Lern lesen und schreiben. Ich habe beschrieben dass es genug ist, nicht dass es mindestens soviel sein sollten. 

BTW: Ab 60 l/h ändern sich die Temps so gut wie garnicht, bei 80 L/H hat man absolut nichts zu befürchten. Darf man keine eigene Meinung haben?

Ab 30 L/H sollte der H100 Kreislauf aber funktionieren.


----------



## rumor (5. Januar 2013)

Pumpenleistung ist definiert als Maximaler Differenzdruck (förderhöhe) und maximaler durchfluss. Stellt man beides als Diagramm dar bekommt man eine leistungskurve. Anhand dieser lässt sich ablesen wie sich der durchfluss bei verschiedenen wiederständen ändert.

Wieviel durchfluss benötigt wird um die durch den Wärmetauscher mögliche warmeabgabe zu erreichen oder die gewünschte warmeabgabe zu erreichen sollte ja bei den Radiatoren bekannt sein oder wenigstens recherchierbar.

Nur weil ein Radiator größer ist heist das nicht das er auch einen höheren Wiederstand hat als ein kleinerer.

Aber ich will da jetzt nicht zu tief rein wenn's eigentlich niemand braucht im Endeffekt 

Wenn's doch interessiert kann ich's gerne näher ausführen  sozusagen als Klugscheißer ohne Fachwissen


----------



## Placebo (5. Januar 2013)

*AW: H100 mit größerem Radi ausstatten, wesentliche Leistungsverbesserung?*

Was mir am Meisten Sorgen bereiten würde: sind im Wasser der H100 nicht Schmiermittel für die Pumpe enthalten? Wie will man herausbekommen, was das für eine Zusammensetzung ist?


----------



## Uter (5. Januar 2013)

*AW: H100 mit größerem Radi ausstatten, wesentliche Leistungsverbesserung?*

Zum Durchfluss:
Ein dicker 420er Radiator hat weniger Widerstand als ein dünner 240er.
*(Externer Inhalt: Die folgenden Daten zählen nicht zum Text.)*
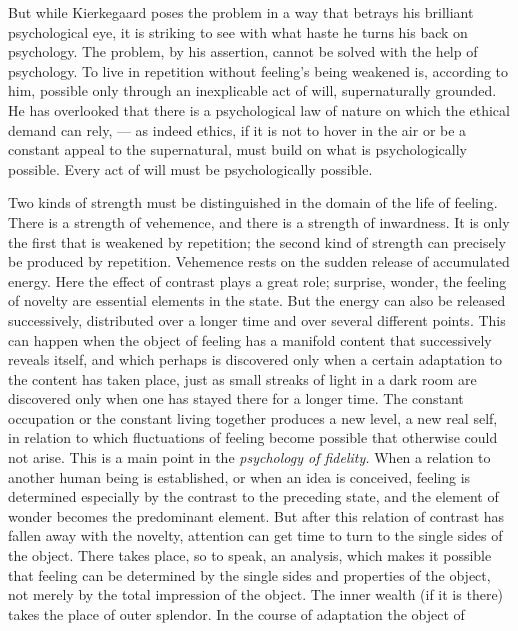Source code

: \documentclass[12pt,a4paper,openany]{book}
\newcommand{\opage}[1]{\marginnote{\footnotesize\textit{[#1]}}}
\begin{document}
But while Kierkegaard poses the problem in a way that betrays his brilliant psychological
eye, it is striking
\setcounter{footnote}{0}%
\opage{233}to see with what haste he turns his back on psychology.
The problem, by his assertion, cannot be solved with the help of psychology. To live in
repetition without feeling's being weakened is, according to him, possible only through an
inexplicable act of will, supernaturally grounded. He has overlooked that there is a
psychological law of nature on which the ethical demand can rely, --- as indeed ethics,
if it is not to hover in the air or be a constant appeal to the supernatural, must build
on what is psychologically possible. Every act of will must be psychologically possible.

Two kinds of strength must be distinguished in the domain of the life of feeling. There
is a strength of vehemence, and there is a strength of inwardness. It is only the first
that is weakened by repetition; the second kind of strength can precisely be produced by
repetition. Vehemence rests on the sudden release of accumulated energy. Here the effect
of contrast plays a great role; surprise, wonder, the feeling of novelty are essential
elements in the state. But the energy can also be released successively, distributed over
a longer time and over several different points. This can happen when the object of
feeling has a manifold content that successively reveals itself, and which perhaps is
discovered only when a certain adaptation to the content has taken place, just as small
streaks of light in a dark room are discovered only when one has stayed there for a
longer time. The constant occupation or the constant living together produces a new
level, a new real self, in relation to which fluctuations of feeling become possible that
otherwise could not arise. This is a main point in the \textit{psychology of
fidelity.} When a relation to another human being is established, or when an idea is
conceived, feeling is determined especially by the contrast to the preceding state, and
the element of wonder becomes the predominant element. But after this relation of
contrast has fallen away with the novelty, attention can get time to turn to the single
sides of the object. There takes place, so to speak, an analysis, which
\setcounter{footnote}{0}%
\opage{234}makes it possible that feeling can be determined by the single sides and properties
of the object, not merely by the total impression of the object. The inner wealth (if it
is there) takes the place of outer splendor. In the course of adaptation the object of
\end{document}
Der Durchfluss ist also nicht das Problem (wenn man nicht extrem lange Schlauchwege verbaut). 



Placebo schrieb:


> Was mir am Meisten Sorgen bereiten würde: sind im Wasser der H100 nicht Schmiermittel für die Pumpe enthalten? Wie will man herausbekommen, was das für eine Zusammensetzung ist?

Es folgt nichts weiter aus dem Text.